Overall this seems excellent and I look forward to trying it out at the table.
I didn't post anything on the roleplaying games I'd played in January as there were none, but things took off in February. I had 10 game sessions in total, five from regulars and five from Revelation which I have covered in another post earlier.
The final picture from Shadows of Atlantis as we wrapped up.
The regulars were two sessions of Trail of Cthulhu's Eternal Lies and then three sessions of Shadows of Atlantis for Achtung! Cthulhu. Those were the last sessions of the Atlantis campaign, which came to an end after 28 sessions having started back at the end of 2023. Overall, I enjoyed the campaign but I've no hunger to run any more of the setting and system, so I've started to sell it off (just the core rules left now). I'm working out what to run next; Traveller is leading the list.
Eternal Lies in full flow.
Eternal Lies continues to delight, and it is the most intense roleplaying that I have done, and something I look forward to. I feel disappointed when we have to postpone sessions. We're 52 sessions into this campaign, which has slow burned as we started it in 2021!
I'm drawing on face-to-face versus online this year. The online is either Roll20 or Zoom at the moment.
February was a month with lots of reading; twelve books and 3,039 pages which is higher than my usual. Three roleplaying game books, one graphic novel and the rest were a mixture of fiction. I have also been working my way through an audiobook which is around the nineteen hour length but I didn't quite finish that in the month.
The graphic novel was the latest compiled volume in Titan's Blade Runner line, called Tokyo Nexus. It didn't add a lot new to the canon, but it was an interesting perspective of a city and culture that I haven't seen before in this universe.
One of the roleplaying games, Comrades, was a re-read as I ran it at Revelation 9 this month. If you fancy a game which gives you the chance to play a revolutionary cell against an oppressive regime, then it may be the Powered by the Apocalypse game for you. The other two books were both supplements for the Traveller roleplaying game, my forever game. I read Solomani Front, the sector guide book to the region of space that includes Earth, a literal frontline. Lots to go at in this one and it definitely gives a different perspective on the Third Imperium (as an occupying power). I also read Rim Expeditions, which is focused on the exploration missions far to rimward that the Solomani Confederation is staging. Again, a useful and different addition.

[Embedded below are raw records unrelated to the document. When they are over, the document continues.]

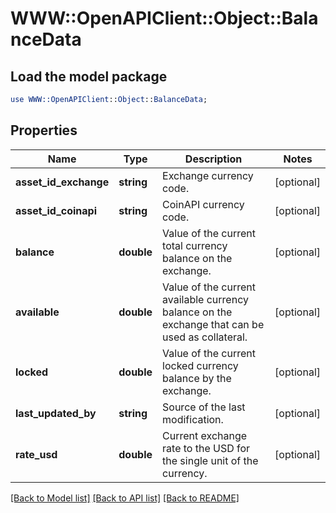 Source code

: # WWW::OpenAPIClient::Object::BalanceData

## Load the model package
```perl
use WWW::OpenAPIClient::Object::BalanceData;
```

## Properties
Name | Type | Description | Notes
------------ | ------------- | ------------- | -------------
**asset_id_exchange** | **string** | Exchange currency code. | [optional] 
**asset_id_coinapi** | **string** | CoinAPI currency code. | [optional] 
**balance** | **double** | Value of the current total currency balance on the exchange. | [optional] 
**available** | **double** | Value of the current available currency balance on the exchange that can be used as collateral. | [optional] 
**locked** | **double** | Value of the current locked currency balance by the exchange. | [optional] 
**last_updated_by** | **string** | Source of the last modification.  | [optional] 
**rate_usd** | **double** | Current exchange rate to the USD for the single unit of the currency.  | [optional] 

[[Back to Model list]](../README.md#documentation-for-models) [[Back to API list]](../README.md#documentation-for-api-endpoints) [[Back to README]](../README.md)


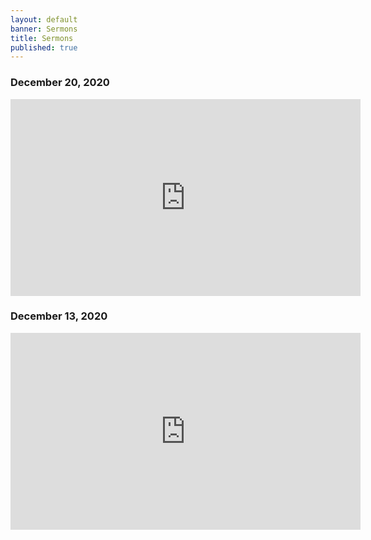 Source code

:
 ```yaml
---
layout: default
banner: Sermons
title: Sermons
published: true
---
```


### December 20, 2020

<div class="cabin-video-wrapper">
    <div class="cabin-video">
        <iframe class="cabin-video-frame" width="560" height="315" src="https://www.youtube.com/embed/4mpbwRivIf0" frameborder="0" allow="accelerometer; autoplay; clipboard-write; encrypted-media; gyroscope; picture-in-picture" allowfullscreen></iframe>
    </div>
</div>

### December 13, 2020

<div class="cabin-video-wrapper">
    <div class="cabin-video">
        <iframe class="cabin-video-frame" width="560" height="315" src="https://www.youtube.com/embed/Ea9L7-h-_Ow" frameborder="0" allow="accelerometer; autoplay; clipboard-write; encrypted-media; gyroscope; picture-in-picture" allowfullscreen></iframe>
    </div>
</div>
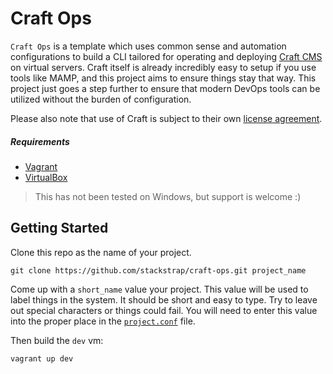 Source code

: # Craft Ops

`Craft Ops` is a template which uses common sense and automation 
configurations to build a CLI tailored for operating and deploying 
[Craft CMS][craft_link] on virtual servers. Craft itself is already
incredibly easy to setup if you use tools like MAMP, and this project
aims to ensure things stay that way. This project just goes a step
further to ensure that modern DevOps tools can be utilized without
the burden of configuration.

Please also note that use of Craft is subject to their own
[license agreement][craft_license].

##### Requirements

- [Vagrant][vagrant_link]
- [VirtualBox][virtualbox_link]

> This has not been tested on Windows, but support is welcome :)

## Getting Started

Clone this repo as the name of your project.

```
git clone https://github.com/stackstrap/craft-ops.git project_name
```

Come up with a `short_name` value your project. This value will be
used to label things in the system. It should be short and easy to
type. Try to leave out special characters or things could fail.
You will need to enter this value into the proper place in the
[`project.conf`][project_conf_link] file.

Then build the `dev` vm:

```
vagrant up dev
```

[craft_link]: https://buildwithcraft.com/
[craft_license]: https://buildwithcraft.com/license
[project_conf_link]: https://github.com/stackstrap/craft-ops/blob/master/private.conf
[vagrant_link]: http://vagrantup.com
[virtualbox_link]: http://virtualbox.org

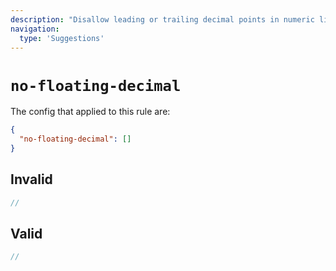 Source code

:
 ```yaml
---
description: "Disallow leading or trailing decimal points in numeric literals"
navigation:
  type: 'Suggestions'
---
```


# `no-floating-decimal`

The config that applied to this rule are:

```json
{
  "no-floating-decimal": []
}
```

## Invalid

```js invalid
//
```

## Valid

```js valid
//
```
   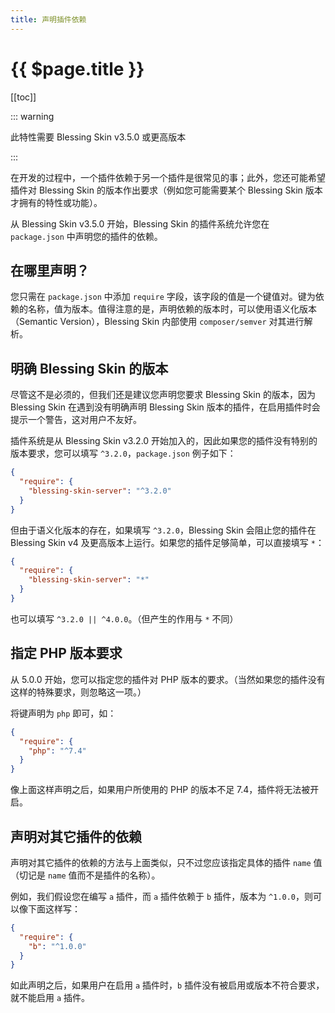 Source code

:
 ```yaml
---
title: 声明插件依赖
---
```


# {{ $page.title }}

[[toc]]

::: warning

此特性需要 Blessing Skin v3.5.0 或更高版本

:::

在开发的过程中，一个插件依赖于另一个插件是很常见的事；此外，您还可能希望插件对 Blessing Skin 的版本作出要求（例如您可能需要某个 Blessing Skin 版本才拥有的特性或功能）。

从 Blessing Skin v3.5.0 开始，Blessing Skin 的插件系统允许您在 `package.json` 中声明您的插件的依赖。

## 在哪里声明？

您只需在 `package.json` 中添加 `require` 字段，该字段的值是一个键值对。键为依赖的名称，值为版本。值得注意的是，声明依赖的版本时，可以使用语义化版本（Semantic Version），Blessing Skin 内部使用 `composer/semver` 对其进行解析。

## 明确 Blessing Skin 的版本

尽管这不是必须的，但我们还是建议您声明您要求 Blessing Skin 的版本，因为 Blessing Skin 在遇到没有明确声明 Blessing Skin 版本的插件，在启用插件时会提示一个警告，这对用户不友好。

插件系统是从 Blessing Skin v3.2.0 开始加入的，因此如果您的插件没有特别的版本要求，您可以填写 `^3.2.0`，`package.json`  例子如下：

```json
{
  "require": {
    "blessing-skin-server": "^3.2.0"
  }
}
```

但由于语义化版本的存在，如果填写 `^3.2.0`，Blessing Skin 会阻止您的插件在 Blessing Skin v4 及更高版本上运行。如果您的插件足够简单，可以直接填写 `*`：

```json
{
  "require": {
    "blessing-skin-server": "*"
  }
}
```

也可以填写 `^3.2.0 || ^4.0.0`。（但产生的作用与 `*` 不同）

## 指定 PHP 版本要求

从 5.0.0 开始，您可以指定您的插件对 PHP 版本的要求。（当然如果您的插件没有这样的特殊要求，则忽略这一项。）

将键声明为 `php` 即可，如：

```json
{
  "require": {
    "php": "^7.4"
  }
}
```

像上面这样声明之后，如果用户所使用的 PHP 的版本不足 7.4，插件将无法被开启。

## 声明对其它插件的依赖

声明对其它插件的依赖的方法与上面类似，只不过您应该指定具体的插件 `name` 值（切记是 `name` 值而不是插件的名称）。

例如，我们假设您在编写 `a` 插件，而 `a` 插件依赖于 `b` 插件，版本为 `^1.0.0`，则可以像下面这样写：

```json
{
  "require": {
    "b": "^1.0.0"
  }
}
```

如此声明之后，如果用户在启用 `a` 插件时，`b` 插件没有被启用或版本不符合要求，就不能启用 `a` 插件。
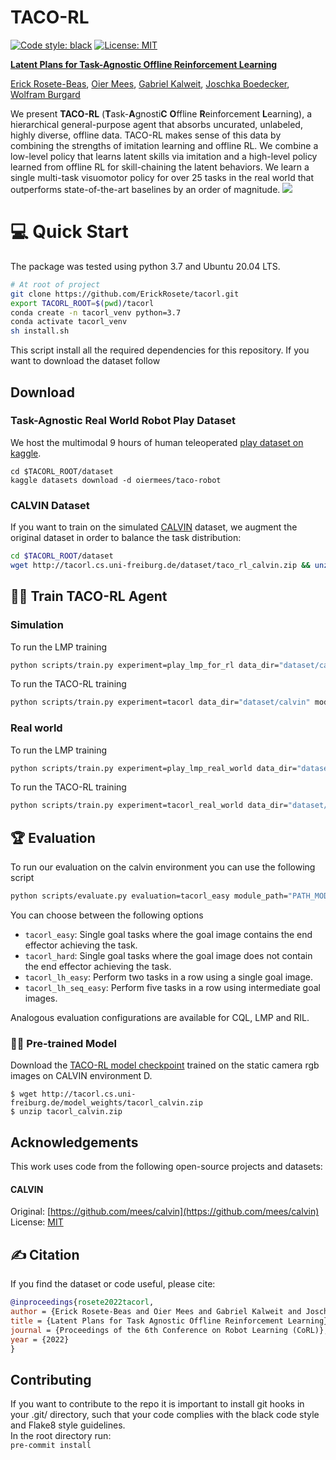

# TACO-RL # 

[![Code style: black](https://img.shields.io/badge/code%20style-black-000000.svg)](https://github.com/psf/black)
[![License: MIT](https://img.shields.io/badge/License-MIT-yellow.svg)](https://opensource.org/licenses/MIT)

[**Latent Plans for Task-Agnostic Offline Reinforcement Learning**](https://arxiv.org/pdf/2209.08959.pdf)

[Erick Rosete-Beas](https://www.erickrosete.com/), [Oier Mees](https://www.oiermees.com/), [Gabriel Kalweit](https://nr.informatik.uni-freiburg.de/people/gabriel-kalweit), [Joschka Boedecker](https://nr.informatik.uni-freiburg.de/people/joschka-boedecker), [Wolfram Burgard](http://www2.informatik.uni-freiburg.de/~burgard)


We present **TACO-RL** (**T**ask-**A**gnosti**C** **O**ffline
**R**einforcement **L**earning), a hierarchical general-purpose agent that absorbs uncurated, unlabeled, highly diverse, offline data. TACO-RL makes sense of this data by combining the strengths of imitation learning and offline RL.
We combine a low-level policy that learns latent skills via imitation and a high-level policy learned from offline RL for skill-chaining the latent behaviors.
We learn a single multi-task visuomotor policy for over 25 tasks in the real world that outperforms state-of-the-art baselines by an order of magnitude.
![](media/teaser.gif)

# :computer:  Quick Start
The package was tested using python 3.7 and Ubuntu 20.04 LTS. <br/>
```bash
# At root of project
git clone https://github.com/ErickRosete/tacorl.git
export TACORL_ROOT=$(pwd)/tacorl
conda create -n tacorl_venv python=3.7 
conda activate tacorl_venv
sh install.sh
 ```
This script install all the required dependencies for this repository.
If you want to download the dataset follow 

## Download
### Task-Agnostic Real World Robot Play Dataset
We host the multimodal 9 hours of human teleoperated [play dataset on kaggle](https://www.kaggle.com/datasets/oiermees/taco-robot).
```
cd $TACORL_ROOT/dataset
kaggle datasets download -d oiermees/taco-robot
```
### CALVIN Dataset
If you want to train on the simulated [CALVIN](https://github.com/mees/calvin) dataset, we augment the original dataset in order to balance the task distribution:
```bash
cd $TACORL_ROOT/dataset
wget http://tacorl.cs.uni-freiburg.de/dataset/taco_rl_calvin.zip && unzip taco_rl_calvin.zip && rm taco_rl_calvin.zip
```

##	:weight_lifting_man: Train TACO-RL Agent
### Simulation
To run the LMP training 
```bash
python scripts/train.py experiment=play_lmp_for_rl data_dir="dataset/calvin"
 ```

To run the TACO-RL training 

```bash
python scripts/train.py experiment=tacorl data_dir="dataset/calvin" module.play_lmp_dir="models/lmp_calvin"
 ```
### Real world
To run the LMP training 
```bash
python scripts/train.py experiment=play_lmp_real_world data_dir="dataset/real_world" 
 ```

To run the TACO-RL training 

```bash
python scripts/train.py experiment=tacorl_real_world data_dir="dataset/real_world" module.play_lmp_dir="models/lmp_real_world"
 ```

## :trophy: Evaluation
To run our evaluation on the calvin environment you can use the following script
```bash
python scripts/evaluate.py evaluation=tacorl_easy module_path="PATH_MODEL_TO_EVAL" 
 ```
You can choose between the following options
- `tacorl_easy`: Single goal tasks where the goal image contains the end effector achieving the task.
- `tacorl_hard`: Single goal tasks where the goal image does not contain the end effector achieving the task.
- `tacorl_lh_easy`: Perform two tasks in a row using a single goal image.
- `tacorl_lh_seq_easy`: Perform five tasks in a row using intermediate goal images.

Analogous evaluation configurations are available for CQL, LMP and RIL.

### :student: Pre-trained Model
Download the [TACO-RL model checkpoint](http://calvin.cs.uni-freiburg.de/model_weights/tacorl_calvin.zip) trained on the static camera rgb images on CALVIN environment D.
```
$ wget http://tacorl.cs.uni-freiburg.de/model_weights/tacorl_calvin.zip
$ unzip tacorl_calvin.zip
```

## Acknowledgements

This work uses code from the following open-source projects and datasets:

#### CALVIN
Original:  [https://github.com/mees/calvin](https://github.com/mees/calvin)
License: [MIT](https://github.com/mees/calvin/blob/main/LICENSE)


## :writing_hand: Citation

If you find the dataset or code useful, please cite:

```bibtex
@inproceedings{rosete2022tacorl,
author = {Erick Rosete-Beas and Oier Mees and Gabriel Kalweit and Joschka Boedecker and Wolfram Burgard},
title = {Latent Plans for Task Agnostic Offline Reinforcement Learning},
journal = {Proceedings of the 6th Conference on Robot Learning (CoRL)},
year = {2022}
}
```

## Contributing
If you want to contribute to the repo it is important to install
git hooks in your .git/ directory, such that your code complies with
the black code style and Flake8 style guidelines. </br>
In the root directory run: </br>
`pre-commit install`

On to novels; I ended up reading more crime based novels than usual. There's no real reason, but each book I read tends to be a reaction to the one before.
Satu Rämü's Grave in the Ice and The Clues in the Fjord are the first two of four (so far) Icelandic noir crime thrillers, and very enjoyable reads too. Bizarrely, the English editions have dramatic titles whereas the Icelandic editions use the names of characters in the books instead. The stories relate to the work by the only detective in a remote part of Iceland who is partnered by a Finnish intern officer. I will continue reading this series when the next few drop.
I also read The Undoing of Violet Claybourne which I thought was going to be some kind of cozy manor Agatha Christie style manor house tale but it was so much more. The tale tells of two young girls, one from a privileged background (think Downton Abbey but down at heel) who meet at boarding school. The less privileged one is invited to stay for Christmas and she is drawn into events and her loyalty to her friend is put to test by the friends older siblings. The repercussions get followed through to the Second World War and beyond. It was done very nicely and a touch more brutal than I expected.
Full Dark House is the first Bryant & May mystery from Christopher Fowler (who I first encountered with Roofworld). It follows the first and last jobs of a pair of detectives who lead the Peculiar Crimes Unit. The Blitz is underway and there is a murder in a theatre which them must solve. Cutting to the modern day, Bryant is murdered and May must uncover the links back to their first case. This was a steady paced delight, and I'm glad I picked up a good few of these recently when they were promoted at 99p each.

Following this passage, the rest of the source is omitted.